ASSIGNED TASK: Start at the line in the entries below that contains "### **3.2 Built-in Exceptions**", stop at the line that contains "## **5. Handling Multiple Exceptions**", and output exactly the lines in that span, both ends included.
* * * * * * *
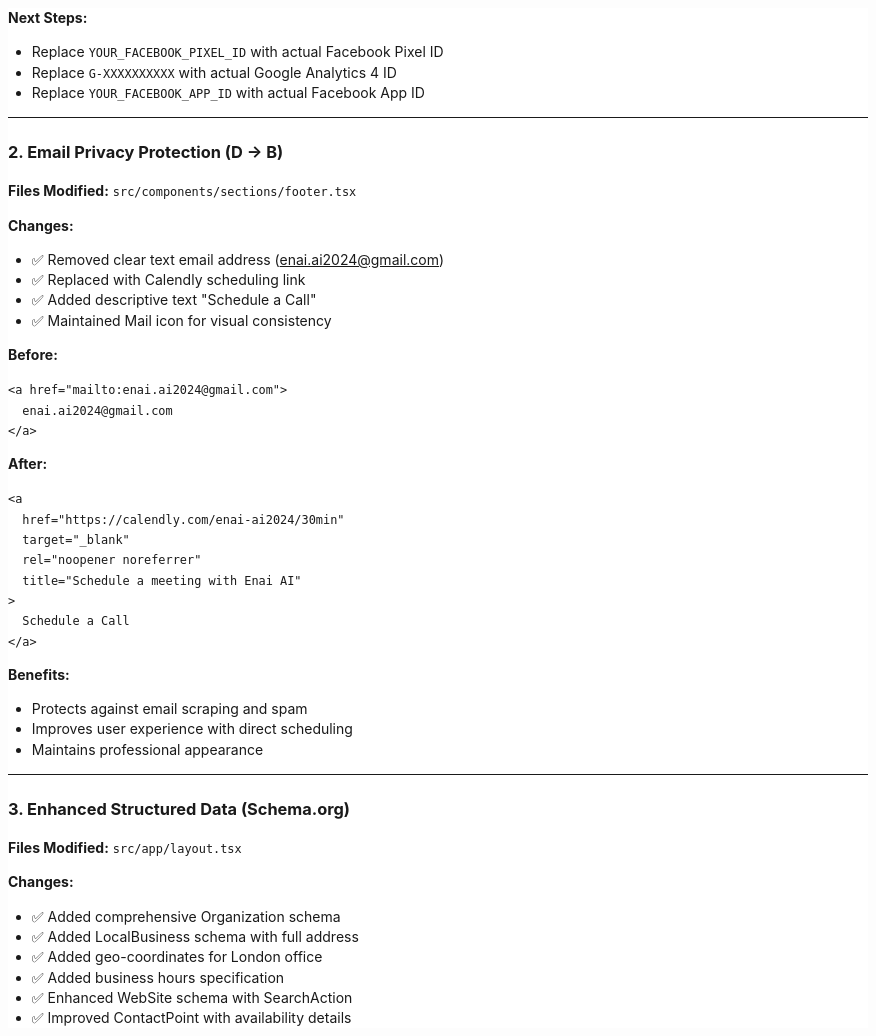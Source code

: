 **Next Steps:**
- Replace `YOUR_FACEBOOK_PIXEL_ID` with actual Facebook Pixel ID
- Replace `G-XXXXXXXXXX` with actual Google Analytics 4 ID
- Replace `YOUR_FACEBOOK_APP_ID` with actual Facebook App ID

---

### 2. Email Privacy Protection (D → B)

**Files Modified:** `src/components/sections/footer.tsx`

**Changes:**
- ✅ Removed clear text email address (enai.ai2024@gmail.com)
- ✅ Replaced with Calendly scheduling link
- ✅ Added descriptive text "Schedule a Call"
- ✅ Maintained Mail icon for visual consistency

**Before:**
```tsx
<a href="mailto:enai.ai2024@gmail.com">
  enai.ai2024@gmail.com
</a>
```

**After:**
```tsx
<a 
  href="https://calendly.com/enai-ai2024/30min" 
  target="_blank"
  rel="noopener noreferrer"
  title="Schedule a meeting with Enai AI"
>
  Schedule a Call
</a>
```

**Benefits:**
- Protects against email scraping and spam
- Improves user experience with direct scheduling
- Maintains professional appearance

---

### 3. Enhanced Structured Data (Schema.org)

**Files Modified:** `src/app/layout.tsx`

**Changes:**
- ✅ Added comprehensive Organization schema
- ✅ Added LocalBusiness schema with full address
- ✅ Added geo-coordinates for London office
- ✅ Added business hours specification
- ✅ Enhanced WebSite schema with SearchAction
- ✅ Improved ContactPoint with availability details
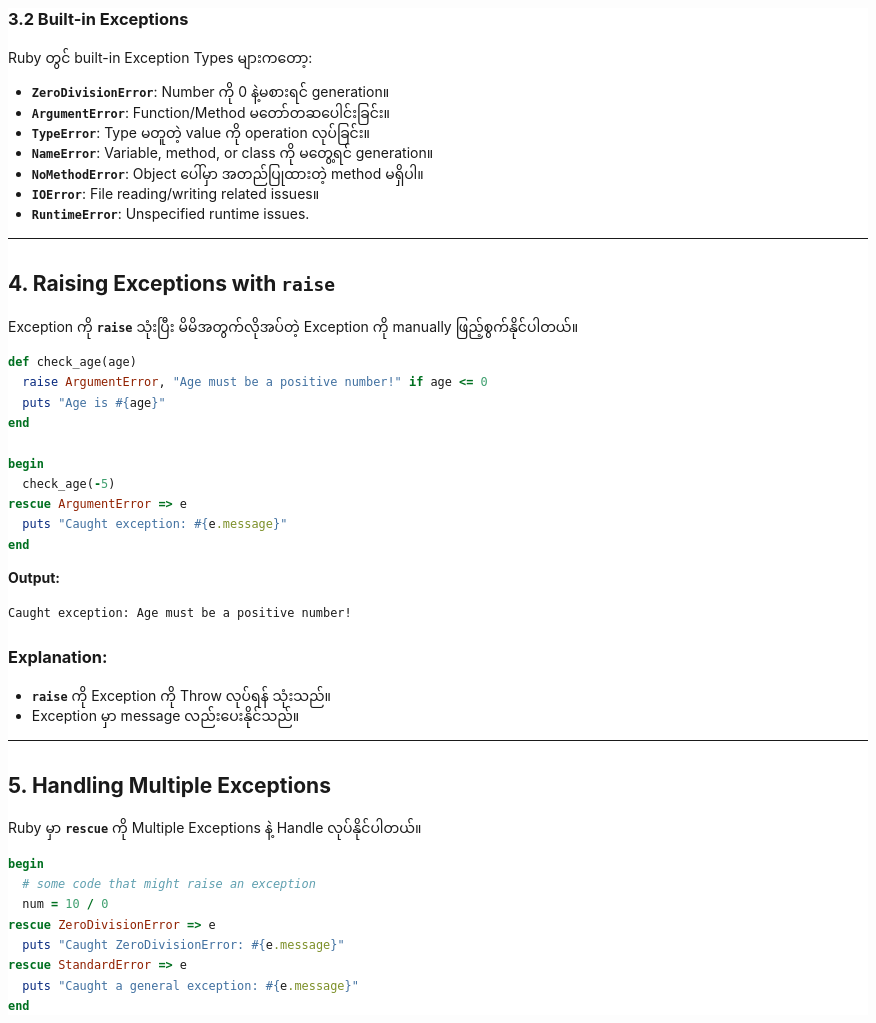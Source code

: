 ### **3.2 Built-in Exceptions**
Ruby တွင် built-in Exception Types များကတော့:

- **`ZeroDivisionError`**: Number ကို 0 နဲ့မစားရင် generation။
- **`ArgumentError`**: Function/Method မတော်တဆပေါင်းခြင်း။
- **`TypeError`**: Type မတူတဲ့ value ကို operation လုပ်ခြင်း။
- **`NameError`**: Variable, method, or class ကို မတွေ့ရင် generation။
- **`NoMethodError`**: Object ပေါ်မှာ အတည်ပြုထားတဲ့ method မရှိပါ။
- **`IOError`**: File reading/writing related issues။
- **`RuntimeError`**: Unspecified runtime issues.

---

## **4. Raising Exceptions with `raise`**

Exception ကို **`raise`** သုံးပြီး မိမိအတွက်လိုအပ်တဲ့ Exception ကို manually ဖြည့်စွက်နိုင်ပါတယ်။

```ruby
def check_age(age)
  raise ArgumentError, "Age must be a positive number!" if age <= 0
  puts "Age is #{age}"
end

begin
  check_age(-5)
rescue ArgumentError => e
  puts "Caught exception: #{e.message}"
end
```

**Output:**
```
Caught exception: Age must be a positive number!
```

### **Explanation:**
- **`raise`** ကို Exception ကို Throw လုပ်ရန် သုံးသည်။
- Exception မှာ message လည်းပေးနိုင်သည်။

---

## **5. Handling Multiple Exceptions**

Ruby မှာ **`rescue`** ကို Multiple Exceptions နဲ့ Handle လုပ်နိုင်ပါတယ်။

```ruby
begin
  # some code that might raise an exception
  num = 10 / 0
rescue ZeroDivisionError => e
  puts "Caught ZeroDivisionError: #{e.message}"
rescue StandardError => e
  puts "Caught a general exception: #{e.message}"
end
```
* * * * * * *
ANSWER FOR THIS EXERCISE:
: ### **3.2 Built-in Exceptions**
Ruby တွင် built-in Exception Types များကတော့:

- **`ZeroDivisionError`**: Number ကို 0 နဲ့မစားရင် generation။
- **`ArgumentError`**: Function/Method မတော်တဆပေါင်းခြင်း။
- **`TypeError`**: Type မတူတဲ့ value ကို operation လုပ်ခြင်း။
- **`NameError`**: Variable, method, or class ကို မတွေ့ရင် generation။
- **`NoMethodError`**: Object ပေါ်မှာ အတည်ပြုထားတဲ့ method မရှိပါ။
- **`IOError`**: File reading/writing related issues။
- **`RuntimeError`**: Unspecified runtime issues.

---

## **4. Raising Exceptions with `raise`**

Exception ကို **`raise`** သုံးပြီး မိမိအတွက်လိုအပ်တဲ့ Exception ကို manually ဖြည့်စွက်နိုင်ပါတယ်။

```ruby
def check_age(age)
  raise ArgumentError, "Age must be a positive number!" if age <= 0
  puts "Age is #{age}"
end

begin
  check_age(-5)
rescue ArgumentError => e
  puts "Caught exception: #{e.message}"
end
```

**Output:**
```
Caught exception: Age must be a positive number!
```

### **Explanation:**
- **`raise`** ကို Exception ကို Throw လုပ်ရန် သုံးသည်။
- Exception မှာ message လည်းပေးနိုင်သည်။

---

## **5. Handling Multiple Exceptions**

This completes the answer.